** Exercise materials follows **

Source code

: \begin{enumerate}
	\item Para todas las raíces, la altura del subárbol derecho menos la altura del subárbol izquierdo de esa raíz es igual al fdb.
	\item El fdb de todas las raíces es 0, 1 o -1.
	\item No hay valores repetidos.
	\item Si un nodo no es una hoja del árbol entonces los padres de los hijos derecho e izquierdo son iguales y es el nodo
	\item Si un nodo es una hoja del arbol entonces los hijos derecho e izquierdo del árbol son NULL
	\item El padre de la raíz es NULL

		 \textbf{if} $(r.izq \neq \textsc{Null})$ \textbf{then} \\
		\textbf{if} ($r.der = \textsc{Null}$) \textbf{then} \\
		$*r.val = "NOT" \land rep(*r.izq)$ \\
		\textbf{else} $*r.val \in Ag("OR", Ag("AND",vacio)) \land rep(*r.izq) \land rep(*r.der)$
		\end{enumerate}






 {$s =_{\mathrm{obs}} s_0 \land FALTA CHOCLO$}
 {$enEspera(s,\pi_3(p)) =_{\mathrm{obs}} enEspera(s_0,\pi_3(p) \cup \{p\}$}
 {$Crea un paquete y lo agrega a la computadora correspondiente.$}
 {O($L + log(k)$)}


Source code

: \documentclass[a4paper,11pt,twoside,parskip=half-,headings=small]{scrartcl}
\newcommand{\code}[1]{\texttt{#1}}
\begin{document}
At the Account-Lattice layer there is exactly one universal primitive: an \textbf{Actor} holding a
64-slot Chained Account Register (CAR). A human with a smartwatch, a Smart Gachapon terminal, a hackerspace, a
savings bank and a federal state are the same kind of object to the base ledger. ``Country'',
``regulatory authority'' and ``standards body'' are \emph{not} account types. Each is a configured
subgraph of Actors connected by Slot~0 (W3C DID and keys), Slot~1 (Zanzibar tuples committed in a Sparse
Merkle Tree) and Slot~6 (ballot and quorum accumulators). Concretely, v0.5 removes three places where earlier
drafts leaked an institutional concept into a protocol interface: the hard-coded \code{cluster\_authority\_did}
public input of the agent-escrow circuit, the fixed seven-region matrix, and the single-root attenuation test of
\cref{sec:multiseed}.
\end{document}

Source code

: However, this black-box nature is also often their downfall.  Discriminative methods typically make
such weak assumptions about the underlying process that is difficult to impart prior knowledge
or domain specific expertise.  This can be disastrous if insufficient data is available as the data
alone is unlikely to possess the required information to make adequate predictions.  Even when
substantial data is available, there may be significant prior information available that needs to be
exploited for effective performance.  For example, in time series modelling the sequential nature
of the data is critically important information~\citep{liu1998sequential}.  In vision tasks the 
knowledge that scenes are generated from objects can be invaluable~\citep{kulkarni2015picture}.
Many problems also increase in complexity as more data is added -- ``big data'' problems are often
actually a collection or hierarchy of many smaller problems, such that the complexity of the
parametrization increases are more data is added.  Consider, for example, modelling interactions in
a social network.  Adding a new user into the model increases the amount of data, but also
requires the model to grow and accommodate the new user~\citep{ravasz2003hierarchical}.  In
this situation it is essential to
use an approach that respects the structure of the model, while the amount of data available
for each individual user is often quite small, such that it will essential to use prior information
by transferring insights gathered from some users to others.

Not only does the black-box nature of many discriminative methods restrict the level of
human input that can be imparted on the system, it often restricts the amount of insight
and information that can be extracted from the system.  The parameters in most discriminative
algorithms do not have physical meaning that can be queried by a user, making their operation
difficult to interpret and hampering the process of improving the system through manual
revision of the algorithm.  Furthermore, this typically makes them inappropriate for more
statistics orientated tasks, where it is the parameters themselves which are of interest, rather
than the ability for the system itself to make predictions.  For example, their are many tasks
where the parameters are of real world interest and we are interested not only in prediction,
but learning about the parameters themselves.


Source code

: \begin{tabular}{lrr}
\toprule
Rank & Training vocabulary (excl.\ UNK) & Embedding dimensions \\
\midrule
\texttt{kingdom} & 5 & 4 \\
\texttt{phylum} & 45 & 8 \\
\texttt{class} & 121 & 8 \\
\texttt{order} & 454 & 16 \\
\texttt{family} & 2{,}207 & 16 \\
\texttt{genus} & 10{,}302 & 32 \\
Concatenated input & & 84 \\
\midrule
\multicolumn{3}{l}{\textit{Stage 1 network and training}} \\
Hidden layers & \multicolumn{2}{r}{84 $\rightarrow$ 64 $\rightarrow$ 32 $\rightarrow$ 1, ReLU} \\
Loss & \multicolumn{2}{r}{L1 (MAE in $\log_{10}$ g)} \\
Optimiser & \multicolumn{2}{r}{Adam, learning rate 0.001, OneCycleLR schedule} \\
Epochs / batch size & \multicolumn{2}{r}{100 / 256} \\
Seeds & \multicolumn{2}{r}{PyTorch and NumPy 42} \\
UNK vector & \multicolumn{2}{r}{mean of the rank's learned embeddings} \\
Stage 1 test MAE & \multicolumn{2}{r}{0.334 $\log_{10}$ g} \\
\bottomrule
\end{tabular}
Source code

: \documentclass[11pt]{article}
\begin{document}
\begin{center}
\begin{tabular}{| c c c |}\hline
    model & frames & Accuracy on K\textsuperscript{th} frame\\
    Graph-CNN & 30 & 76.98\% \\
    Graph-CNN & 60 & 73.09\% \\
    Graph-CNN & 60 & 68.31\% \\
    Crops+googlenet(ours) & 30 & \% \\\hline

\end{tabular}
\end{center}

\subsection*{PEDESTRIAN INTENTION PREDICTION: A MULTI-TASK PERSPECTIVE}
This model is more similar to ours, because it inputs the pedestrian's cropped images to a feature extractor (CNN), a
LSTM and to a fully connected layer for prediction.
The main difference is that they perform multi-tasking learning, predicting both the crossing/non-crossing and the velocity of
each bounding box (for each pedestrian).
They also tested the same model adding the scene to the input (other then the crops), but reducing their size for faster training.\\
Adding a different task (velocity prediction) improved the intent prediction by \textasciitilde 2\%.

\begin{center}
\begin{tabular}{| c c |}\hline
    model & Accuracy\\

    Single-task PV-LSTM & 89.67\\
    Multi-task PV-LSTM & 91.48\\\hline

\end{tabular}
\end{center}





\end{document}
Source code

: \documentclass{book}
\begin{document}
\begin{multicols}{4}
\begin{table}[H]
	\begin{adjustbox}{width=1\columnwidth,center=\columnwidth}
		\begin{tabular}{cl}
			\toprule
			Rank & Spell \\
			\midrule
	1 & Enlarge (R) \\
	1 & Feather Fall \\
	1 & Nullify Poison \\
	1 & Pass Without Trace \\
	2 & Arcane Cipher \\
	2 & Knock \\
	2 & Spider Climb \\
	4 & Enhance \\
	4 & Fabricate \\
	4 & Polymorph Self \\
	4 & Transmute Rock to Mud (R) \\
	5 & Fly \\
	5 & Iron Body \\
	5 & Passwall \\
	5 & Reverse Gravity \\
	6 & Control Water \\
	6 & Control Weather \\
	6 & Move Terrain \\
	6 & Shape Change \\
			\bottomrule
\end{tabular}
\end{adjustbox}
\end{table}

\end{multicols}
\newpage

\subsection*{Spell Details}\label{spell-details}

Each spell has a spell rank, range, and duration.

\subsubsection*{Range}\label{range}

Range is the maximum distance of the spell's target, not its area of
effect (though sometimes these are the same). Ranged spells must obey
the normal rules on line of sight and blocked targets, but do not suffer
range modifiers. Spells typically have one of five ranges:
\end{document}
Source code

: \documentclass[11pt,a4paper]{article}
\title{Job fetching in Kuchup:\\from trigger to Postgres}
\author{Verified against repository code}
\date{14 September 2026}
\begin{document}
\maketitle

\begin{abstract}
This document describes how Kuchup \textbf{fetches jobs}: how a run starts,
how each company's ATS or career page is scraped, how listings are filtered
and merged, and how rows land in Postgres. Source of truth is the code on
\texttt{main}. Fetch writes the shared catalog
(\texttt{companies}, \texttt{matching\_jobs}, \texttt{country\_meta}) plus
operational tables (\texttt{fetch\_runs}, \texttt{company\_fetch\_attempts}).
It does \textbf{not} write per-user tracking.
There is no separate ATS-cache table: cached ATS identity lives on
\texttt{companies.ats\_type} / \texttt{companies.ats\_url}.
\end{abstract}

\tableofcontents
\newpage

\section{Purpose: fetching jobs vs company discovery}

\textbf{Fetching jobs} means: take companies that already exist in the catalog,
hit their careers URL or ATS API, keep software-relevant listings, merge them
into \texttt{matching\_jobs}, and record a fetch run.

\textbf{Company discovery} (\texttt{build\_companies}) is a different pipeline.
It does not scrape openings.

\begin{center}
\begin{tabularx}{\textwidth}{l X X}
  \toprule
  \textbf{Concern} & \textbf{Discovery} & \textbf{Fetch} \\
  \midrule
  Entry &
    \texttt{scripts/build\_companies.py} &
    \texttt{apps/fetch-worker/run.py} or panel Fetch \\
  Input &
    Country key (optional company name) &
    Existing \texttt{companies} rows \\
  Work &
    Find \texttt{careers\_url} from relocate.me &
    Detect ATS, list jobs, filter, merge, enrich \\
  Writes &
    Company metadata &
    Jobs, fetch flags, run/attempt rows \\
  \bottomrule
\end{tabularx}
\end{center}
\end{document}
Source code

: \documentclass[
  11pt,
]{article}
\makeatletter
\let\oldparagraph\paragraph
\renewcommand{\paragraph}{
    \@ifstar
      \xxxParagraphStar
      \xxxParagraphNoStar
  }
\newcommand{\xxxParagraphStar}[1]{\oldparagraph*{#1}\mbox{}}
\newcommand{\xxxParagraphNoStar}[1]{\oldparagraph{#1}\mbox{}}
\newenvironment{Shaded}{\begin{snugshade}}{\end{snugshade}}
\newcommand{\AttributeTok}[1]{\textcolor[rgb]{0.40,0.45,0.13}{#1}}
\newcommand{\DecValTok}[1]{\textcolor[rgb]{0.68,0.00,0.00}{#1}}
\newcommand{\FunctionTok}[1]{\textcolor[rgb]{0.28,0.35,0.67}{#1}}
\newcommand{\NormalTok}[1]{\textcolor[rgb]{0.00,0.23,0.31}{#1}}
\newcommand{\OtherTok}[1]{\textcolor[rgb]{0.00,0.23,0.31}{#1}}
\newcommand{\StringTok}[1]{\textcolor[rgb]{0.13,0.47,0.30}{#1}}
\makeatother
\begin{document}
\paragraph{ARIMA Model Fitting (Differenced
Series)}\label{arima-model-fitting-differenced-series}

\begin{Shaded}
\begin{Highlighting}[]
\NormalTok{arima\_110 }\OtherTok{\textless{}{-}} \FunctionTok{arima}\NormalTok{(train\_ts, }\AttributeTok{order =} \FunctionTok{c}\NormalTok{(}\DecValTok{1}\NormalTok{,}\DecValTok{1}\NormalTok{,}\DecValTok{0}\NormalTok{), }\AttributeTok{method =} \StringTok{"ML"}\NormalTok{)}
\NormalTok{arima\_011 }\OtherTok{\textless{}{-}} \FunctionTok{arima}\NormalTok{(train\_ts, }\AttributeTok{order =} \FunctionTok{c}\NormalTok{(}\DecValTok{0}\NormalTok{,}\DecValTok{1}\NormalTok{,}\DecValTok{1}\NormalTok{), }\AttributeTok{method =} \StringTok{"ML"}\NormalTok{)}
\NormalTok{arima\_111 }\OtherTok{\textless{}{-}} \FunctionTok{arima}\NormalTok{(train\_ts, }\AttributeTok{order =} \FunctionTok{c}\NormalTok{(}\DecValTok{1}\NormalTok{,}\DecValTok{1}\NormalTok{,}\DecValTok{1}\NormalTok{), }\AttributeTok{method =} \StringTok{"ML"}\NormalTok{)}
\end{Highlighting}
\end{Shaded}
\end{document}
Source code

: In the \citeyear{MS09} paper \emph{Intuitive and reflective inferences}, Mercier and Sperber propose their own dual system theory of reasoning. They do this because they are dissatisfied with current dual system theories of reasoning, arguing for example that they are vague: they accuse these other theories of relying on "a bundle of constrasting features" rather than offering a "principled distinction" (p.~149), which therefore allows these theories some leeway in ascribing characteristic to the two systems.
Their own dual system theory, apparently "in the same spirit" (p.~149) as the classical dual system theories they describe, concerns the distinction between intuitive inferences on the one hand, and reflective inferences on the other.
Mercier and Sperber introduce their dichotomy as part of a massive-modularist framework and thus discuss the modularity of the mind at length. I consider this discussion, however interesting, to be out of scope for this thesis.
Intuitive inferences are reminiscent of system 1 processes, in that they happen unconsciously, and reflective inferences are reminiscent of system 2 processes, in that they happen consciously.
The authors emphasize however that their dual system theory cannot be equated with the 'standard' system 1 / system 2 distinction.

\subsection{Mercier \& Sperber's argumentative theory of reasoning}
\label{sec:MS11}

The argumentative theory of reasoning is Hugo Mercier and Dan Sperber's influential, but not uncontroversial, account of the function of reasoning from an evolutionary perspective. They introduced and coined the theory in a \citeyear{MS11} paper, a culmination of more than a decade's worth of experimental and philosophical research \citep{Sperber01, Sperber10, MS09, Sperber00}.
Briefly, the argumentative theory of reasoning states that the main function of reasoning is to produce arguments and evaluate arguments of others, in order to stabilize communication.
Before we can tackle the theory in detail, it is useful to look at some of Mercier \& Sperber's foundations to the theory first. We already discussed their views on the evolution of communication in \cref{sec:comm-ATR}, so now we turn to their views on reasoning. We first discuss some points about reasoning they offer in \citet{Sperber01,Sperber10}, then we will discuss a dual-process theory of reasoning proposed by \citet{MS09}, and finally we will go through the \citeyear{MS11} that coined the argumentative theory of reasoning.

** End of Exercise materials **

* Directions for this task
Give only how many lines above hold "about".

* Response to the task
3